- Opening Delimiter -
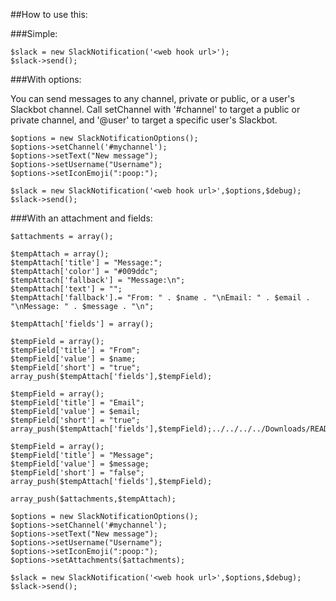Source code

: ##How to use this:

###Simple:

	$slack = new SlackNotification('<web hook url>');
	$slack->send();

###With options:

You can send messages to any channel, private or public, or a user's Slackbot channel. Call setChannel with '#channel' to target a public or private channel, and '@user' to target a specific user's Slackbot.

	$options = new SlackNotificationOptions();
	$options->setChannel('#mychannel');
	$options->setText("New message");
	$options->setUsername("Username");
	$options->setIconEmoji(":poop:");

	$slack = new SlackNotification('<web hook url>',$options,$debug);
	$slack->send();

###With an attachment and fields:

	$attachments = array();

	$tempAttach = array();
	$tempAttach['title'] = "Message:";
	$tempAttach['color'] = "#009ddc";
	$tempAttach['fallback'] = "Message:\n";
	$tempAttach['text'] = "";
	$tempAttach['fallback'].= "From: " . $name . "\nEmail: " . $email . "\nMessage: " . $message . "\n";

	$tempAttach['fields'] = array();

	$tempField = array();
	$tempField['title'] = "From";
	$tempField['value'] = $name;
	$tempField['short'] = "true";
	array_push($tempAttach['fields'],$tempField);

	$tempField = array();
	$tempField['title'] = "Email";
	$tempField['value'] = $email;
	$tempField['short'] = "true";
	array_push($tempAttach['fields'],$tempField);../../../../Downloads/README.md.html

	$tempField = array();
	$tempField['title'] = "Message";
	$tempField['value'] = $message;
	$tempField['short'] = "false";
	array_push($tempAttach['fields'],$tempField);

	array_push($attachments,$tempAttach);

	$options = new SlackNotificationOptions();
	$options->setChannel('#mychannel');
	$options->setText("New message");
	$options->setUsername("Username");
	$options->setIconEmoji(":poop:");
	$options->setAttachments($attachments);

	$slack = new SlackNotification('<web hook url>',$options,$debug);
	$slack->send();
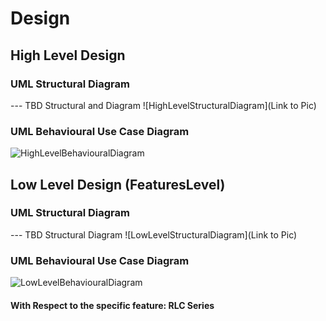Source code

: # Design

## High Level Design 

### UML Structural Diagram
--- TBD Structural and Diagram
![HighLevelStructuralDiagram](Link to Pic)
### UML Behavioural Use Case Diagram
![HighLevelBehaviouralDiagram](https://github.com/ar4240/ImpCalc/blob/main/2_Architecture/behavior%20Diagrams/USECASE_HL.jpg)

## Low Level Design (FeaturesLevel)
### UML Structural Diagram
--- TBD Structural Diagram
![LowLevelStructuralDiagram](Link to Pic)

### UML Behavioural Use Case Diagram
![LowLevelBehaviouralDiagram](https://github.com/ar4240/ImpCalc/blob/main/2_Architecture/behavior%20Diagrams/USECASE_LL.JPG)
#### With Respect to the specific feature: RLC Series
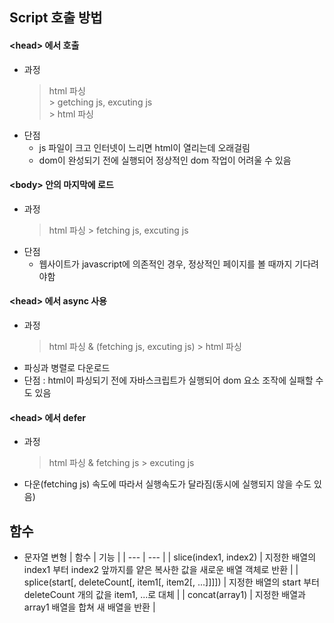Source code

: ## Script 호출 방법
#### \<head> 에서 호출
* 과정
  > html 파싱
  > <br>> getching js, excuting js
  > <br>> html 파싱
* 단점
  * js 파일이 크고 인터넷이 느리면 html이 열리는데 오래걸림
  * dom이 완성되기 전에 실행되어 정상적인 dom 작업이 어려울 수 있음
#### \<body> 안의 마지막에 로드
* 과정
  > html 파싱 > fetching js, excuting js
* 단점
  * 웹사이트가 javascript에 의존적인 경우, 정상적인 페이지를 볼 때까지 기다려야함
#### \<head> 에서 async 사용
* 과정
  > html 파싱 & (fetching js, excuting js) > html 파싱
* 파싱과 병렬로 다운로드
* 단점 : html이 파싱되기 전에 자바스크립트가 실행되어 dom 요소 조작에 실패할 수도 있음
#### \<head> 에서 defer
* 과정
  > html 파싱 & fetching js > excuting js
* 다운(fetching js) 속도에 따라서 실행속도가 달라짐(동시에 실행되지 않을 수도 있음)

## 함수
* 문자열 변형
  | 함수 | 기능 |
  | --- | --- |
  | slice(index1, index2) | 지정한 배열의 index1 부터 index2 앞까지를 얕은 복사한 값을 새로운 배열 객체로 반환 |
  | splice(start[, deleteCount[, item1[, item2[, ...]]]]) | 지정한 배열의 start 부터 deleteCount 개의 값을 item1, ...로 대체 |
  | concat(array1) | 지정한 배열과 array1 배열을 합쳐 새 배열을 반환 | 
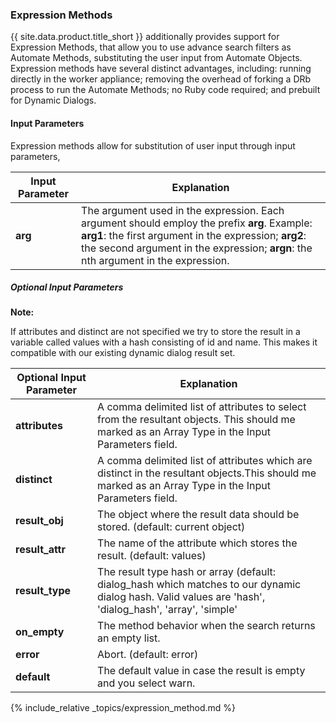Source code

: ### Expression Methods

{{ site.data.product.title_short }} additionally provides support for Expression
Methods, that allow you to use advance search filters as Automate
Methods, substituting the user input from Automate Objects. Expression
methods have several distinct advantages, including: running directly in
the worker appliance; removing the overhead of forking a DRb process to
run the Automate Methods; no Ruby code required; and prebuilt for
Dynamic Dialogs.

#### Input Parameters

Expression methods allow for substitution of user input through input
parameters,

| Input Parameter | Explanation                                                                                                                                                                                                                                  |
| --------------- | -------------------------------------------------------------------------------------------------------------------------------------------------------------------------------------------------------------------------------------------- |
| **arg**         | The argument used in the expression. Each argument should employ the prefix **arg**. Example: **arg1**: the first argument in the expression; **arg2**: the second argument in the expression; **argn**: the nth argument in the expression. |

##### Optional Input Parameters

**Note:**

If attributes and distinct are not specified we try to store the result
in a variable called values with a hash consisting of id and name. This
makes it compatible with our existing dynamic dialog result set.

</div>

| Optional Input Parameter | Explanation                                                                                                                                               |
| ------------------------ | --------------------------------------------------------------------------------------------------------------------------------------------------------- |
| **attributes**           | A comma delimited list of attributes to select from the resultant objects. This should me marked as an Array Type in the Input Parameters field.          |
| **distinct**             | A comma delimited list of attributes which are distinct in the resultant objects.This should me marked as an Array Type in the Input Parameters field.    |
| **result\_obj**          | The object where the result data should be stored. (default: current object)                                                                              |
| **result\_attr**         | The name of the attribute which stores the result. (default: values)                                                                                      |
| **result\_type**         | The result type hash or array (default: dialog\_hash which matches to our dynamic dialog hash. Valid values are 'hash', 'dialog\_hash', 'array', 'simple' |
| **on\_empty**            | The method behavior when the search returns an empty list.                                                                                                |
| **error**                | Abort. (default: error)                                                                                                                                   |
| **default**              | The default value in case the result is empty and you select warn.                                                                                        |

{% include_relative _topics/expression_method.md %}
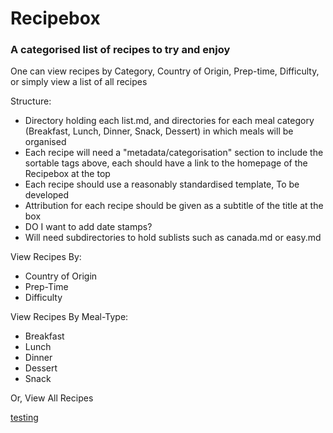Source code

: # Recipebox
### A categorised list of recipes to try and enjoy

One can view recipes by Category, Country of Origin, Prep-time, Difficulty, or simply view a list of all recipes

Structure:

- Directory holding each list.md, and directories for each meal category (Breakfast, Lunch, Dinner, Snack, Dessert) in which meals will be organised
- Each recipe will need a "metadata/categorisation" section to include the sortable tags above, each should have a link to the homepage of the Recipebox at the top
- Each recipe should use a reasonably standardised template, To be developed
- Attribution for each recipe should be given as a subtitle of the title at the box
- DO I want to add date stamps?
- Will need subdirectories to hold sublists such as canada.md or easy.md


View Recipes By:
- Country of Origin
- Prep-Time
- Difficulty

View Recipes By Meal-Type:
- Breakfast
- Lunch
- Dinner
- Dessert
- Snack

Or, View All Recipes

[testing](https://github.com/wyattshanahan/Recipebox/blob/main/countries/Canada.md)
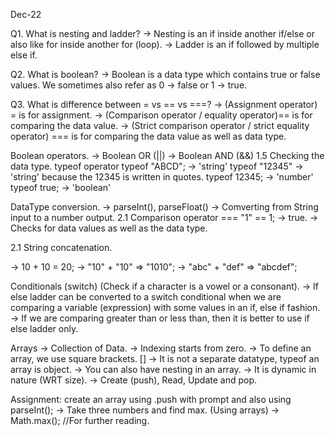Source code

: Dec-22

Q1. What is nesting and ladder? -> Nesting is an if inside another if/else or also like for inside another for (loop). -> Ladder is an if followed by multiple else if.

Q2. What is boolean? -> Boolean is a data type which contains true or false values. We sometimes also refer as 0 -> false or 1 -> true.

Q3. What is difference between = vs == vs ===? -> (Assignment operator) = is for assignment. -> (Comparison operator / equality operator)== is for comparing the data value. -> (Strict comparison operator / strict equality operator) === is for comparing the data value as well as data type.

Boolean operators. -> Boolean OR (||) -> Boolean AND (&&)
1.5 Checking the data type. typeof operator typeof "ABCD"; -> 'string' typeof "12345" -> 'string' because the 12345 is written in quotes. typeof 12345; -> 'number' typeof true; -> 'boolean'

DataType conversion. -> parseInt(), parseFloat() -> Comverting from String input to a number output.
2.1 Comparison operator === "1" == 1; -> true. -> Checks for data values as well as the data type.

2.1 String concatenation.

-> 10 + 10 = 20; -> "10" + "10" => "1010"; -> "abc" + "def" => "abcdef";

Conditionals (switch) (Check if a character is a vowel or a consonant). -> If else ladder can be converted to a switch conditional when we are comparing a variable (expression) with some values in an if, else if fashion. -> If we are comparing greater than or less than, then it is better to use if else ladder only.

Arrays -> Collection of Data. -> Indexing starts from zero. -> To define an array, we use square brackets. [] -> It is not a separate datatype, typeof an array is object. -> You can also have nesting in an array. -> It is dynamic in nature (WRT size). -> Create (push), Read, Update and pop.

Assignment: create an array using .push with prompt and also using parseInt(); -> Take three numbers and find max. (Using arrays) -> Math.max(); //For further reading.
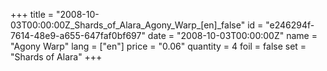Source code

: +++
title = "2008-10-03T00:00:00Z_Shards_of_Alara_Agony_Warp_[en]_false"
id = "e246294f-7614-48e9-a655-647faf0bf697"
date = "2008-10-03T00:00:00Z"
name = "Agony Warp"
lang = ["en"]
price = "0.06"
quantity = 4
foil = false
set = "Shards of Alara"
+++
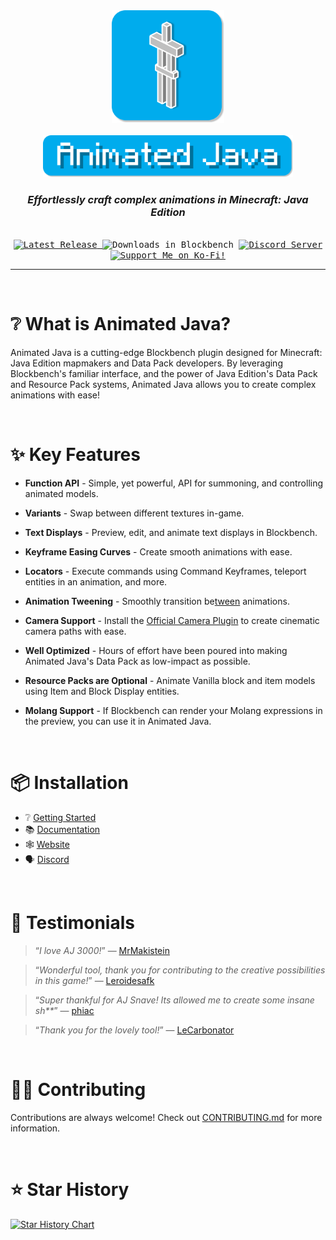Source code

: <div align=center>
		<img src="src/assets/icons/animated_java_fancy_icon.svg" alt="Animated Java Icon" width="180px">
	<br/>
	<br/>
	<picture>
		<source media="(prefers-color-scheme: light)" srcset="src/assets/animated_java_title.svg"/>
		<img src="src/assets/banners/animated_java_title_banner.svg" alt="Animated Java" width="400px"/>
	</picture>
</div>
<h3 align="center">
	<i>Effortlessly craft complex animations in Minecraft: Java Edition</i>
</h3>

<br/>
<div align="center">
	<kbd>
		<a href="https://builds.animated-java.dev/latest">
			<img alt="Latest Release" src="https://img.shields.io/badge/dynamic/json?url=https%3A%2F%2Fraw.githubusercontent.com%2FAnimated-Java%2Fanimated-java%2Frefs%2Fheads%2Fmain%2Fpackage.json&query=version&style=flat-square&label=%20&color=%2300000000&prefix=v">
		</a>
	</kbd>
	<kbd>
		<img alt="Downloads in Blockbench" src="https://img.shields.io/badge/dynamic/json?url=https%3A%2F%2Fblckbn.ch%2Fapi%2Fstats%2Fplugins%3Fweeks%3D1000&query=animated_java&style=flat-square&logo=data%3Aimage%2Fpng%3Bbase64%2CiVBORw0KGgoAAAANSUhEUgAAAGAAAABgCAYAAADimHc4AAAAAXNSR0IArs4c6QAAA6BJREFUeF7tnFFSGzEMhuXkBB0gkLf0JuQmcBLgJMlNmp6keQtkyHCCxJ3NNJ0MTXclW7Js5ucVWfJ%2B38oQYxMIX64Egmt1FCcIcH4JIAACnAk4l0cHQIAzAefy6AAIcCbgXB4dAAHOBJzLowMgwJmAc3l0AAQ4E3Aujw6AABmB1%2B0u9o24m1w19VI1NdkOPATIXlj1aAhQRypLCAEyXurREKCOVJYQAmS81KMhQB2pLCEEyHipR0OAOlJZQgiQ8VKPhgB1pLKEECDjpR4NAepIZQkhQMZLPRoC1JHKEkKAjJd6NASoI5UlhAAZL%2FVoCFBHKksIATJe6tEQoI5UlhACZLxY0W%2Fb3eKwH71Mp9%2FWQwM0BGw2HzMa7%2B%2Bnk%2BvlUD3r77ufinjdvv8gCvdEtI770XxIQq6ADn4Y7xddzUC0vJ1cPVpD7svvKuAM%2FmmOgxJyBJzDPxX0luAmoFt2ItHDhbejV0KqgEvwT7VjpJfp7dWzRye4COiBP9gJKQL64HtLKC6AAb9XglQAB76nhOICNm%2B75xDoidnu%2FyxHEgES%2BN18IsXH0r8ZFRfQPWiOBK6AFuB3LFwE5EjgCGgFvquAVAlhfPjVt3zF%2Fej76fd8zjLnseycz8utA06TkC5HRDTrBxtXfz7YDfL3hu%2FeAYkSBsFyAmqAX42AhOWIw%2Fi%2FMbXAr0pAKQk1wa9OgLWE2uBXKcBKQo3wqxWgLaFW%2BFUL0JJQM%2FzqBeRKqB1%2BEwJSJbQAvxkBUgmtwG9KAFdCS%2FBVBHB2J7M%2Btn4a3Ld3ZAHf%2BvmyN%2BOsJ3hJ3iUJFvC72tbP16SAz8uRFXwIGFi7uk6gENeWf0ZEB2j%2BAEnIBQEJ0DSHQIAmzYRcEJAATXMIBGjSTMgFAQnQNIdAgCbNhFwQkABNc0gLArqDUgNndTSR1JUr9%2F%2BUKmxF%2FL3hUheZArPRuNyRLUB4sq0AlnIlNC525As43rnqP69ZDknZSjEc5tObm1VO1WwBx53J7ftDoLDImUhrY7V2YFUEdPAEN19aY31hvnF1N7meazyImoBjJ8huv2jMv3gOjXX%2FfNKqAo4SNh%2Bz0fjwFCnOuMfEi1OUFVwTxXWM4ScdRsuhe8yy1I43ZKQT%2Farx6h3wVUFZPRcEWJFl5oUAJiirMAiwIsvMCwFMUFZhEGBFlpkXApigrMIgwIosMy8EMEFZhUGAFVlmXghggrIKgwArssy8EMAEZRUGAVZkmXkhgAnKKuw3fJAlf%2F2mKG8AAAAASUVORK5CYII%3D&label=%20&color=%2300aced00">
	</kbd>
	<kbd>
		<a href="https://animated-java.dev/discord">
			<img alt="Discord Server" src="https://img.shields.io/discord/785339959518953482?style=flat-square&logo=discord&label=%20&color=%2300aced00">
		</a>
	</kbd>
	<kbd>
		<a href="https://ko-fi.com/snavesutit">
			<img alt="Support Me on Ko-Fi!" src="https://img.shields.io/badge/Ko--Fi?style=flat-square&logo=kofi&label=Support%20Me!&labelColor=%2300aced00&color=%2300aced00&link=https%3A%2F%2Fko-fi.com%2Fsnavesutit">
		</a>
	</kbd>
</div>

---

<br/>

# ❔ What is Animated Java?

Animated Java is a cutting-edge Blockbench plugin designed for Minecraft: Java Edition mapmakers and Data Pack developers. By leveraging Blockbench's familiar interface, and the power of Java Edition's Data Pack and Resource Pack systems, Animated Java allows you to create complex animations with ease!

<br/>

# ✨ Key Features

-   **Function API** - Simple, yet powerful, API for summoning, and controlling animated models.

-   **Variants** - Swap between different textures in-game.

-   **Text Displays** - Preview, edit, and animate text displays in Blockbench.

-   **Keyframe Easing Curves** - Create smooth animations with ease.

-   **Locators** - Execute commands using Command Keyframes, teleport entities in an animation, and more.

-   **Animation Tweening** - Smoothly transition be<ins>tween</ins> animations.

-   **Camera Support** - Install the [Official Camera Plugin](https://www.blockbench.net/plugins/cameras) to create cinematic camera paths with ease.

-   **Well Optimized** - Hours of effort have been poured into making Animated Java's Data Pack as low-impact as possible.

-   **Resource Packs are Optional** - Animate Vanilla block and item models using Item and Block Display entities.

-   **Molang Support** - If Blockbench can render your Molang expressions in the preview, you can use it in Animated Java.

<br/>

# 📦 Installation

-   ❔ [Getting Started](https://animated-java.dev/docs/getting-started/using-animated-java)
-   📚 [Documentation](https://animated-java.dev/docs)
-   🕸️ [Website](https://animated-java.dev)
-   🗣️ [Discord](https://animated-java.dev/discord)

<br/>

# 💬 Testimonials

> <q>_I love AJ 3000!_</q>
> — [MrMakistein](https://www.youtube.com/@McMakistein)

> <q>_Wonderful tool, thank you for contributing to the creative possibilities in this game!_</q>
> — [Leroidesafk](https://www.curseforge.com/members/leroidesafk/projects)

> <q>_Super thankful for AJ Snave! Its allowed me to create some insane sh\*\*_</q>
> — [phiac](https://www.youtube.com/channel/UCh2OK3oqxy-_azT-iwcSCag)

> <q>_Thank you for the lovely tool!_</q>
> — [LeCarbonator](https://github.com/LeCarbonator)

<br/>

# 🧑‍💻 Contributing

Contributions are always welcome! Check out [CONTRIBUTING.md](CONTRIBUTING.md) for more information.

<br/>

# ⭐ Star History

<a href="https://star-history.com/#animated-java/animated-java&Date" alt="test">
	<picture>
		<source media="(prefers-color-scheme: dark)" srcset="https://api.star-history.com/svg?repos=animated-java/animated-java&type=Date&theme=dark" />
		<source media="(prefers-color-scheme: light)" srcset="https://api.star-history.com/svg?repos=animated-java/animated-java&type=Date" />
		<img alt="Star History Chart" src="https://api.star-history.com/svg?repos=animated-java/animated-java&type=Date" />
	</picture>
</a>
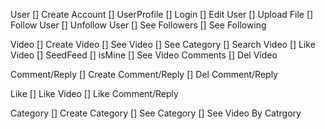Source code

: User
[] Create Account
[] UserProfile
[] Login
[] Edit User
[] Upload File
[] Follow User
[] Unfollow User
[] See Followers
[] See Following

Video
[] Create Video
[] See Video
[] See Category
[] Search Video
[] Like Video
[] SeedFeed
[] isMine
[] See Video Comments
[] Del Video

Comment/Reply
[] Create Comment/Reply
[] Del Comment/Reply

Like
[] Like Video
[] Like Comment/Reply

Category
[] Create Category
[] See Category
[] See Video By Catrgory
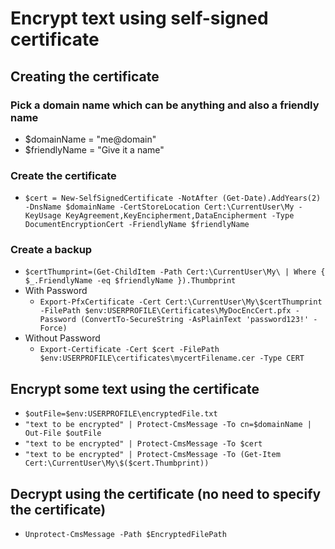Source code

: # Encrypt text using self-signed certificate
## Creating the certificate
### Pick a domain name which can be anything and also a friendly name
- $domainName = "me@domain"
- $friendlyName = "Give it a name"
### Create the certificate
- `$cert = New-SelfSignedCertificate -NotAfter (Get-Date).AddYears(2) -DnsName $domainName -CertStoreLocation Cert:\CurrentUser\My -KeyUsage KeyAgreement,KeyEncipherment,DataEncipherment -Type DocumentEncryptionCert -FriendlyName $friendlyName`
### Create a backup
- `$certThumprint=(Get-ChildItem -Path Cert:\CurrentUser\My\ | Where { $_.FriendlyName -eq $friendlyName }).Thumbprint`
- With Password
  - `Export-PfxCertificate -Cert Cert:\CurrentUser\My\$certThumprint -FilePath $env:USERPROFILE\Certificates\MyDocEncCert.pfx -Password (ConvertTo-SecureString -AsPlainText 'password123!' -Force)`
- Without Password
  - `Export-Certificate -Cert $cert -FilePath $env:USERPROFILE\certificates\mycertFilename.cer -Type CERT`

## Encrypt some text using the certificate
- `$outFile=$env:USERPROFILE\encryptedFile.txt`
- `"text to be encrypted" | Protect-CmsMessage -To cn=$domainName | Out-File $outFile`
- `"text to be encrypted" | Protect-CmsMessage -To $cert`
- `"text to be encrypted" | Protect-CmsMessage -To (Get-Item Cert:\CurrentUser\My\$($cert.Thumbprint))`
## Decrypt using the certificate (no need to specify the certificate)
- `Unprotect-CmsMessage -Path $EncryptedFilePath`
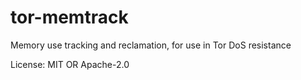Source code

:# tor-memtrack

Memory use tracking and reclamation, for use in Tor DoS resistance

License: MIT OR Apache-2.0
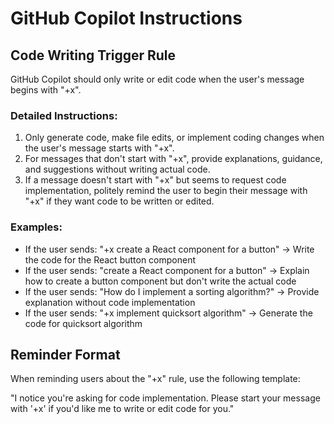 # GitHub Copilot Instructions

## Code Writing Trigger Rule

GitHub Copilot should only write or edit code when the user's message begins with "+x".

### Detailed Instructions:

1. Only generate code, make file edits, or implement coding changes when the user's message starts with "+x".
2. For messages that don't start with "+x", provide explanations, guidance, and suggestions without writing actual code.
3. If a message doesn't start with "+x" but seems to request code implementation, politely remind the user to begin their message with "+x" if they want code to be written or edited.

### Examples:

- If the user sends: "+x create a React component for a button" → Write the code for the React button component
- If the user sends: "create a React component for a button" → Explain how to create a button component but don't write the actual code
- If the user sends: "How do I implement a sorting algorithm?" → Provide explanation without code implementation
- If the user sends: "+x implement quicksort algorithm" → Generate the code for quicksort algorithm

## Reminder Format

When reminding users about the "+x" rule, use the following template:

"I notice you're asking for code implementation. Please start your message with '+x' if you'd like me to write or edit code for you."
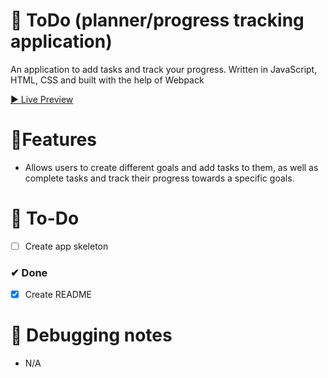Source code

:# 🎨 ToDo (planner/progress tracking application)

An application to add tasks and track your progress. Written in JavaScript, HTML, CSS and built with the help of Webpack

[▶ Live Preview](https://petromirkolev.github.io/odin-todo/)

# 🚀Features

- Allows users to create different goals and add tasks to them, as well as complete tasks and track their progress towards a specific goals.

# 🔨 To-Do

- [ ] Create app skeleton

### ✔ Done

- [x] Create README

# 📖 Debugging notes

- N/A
- Closing Delimiter -
→ Task prompt
For the word "Password", state how many lines of the material contain it. Give the number and no more.

→ Result below
3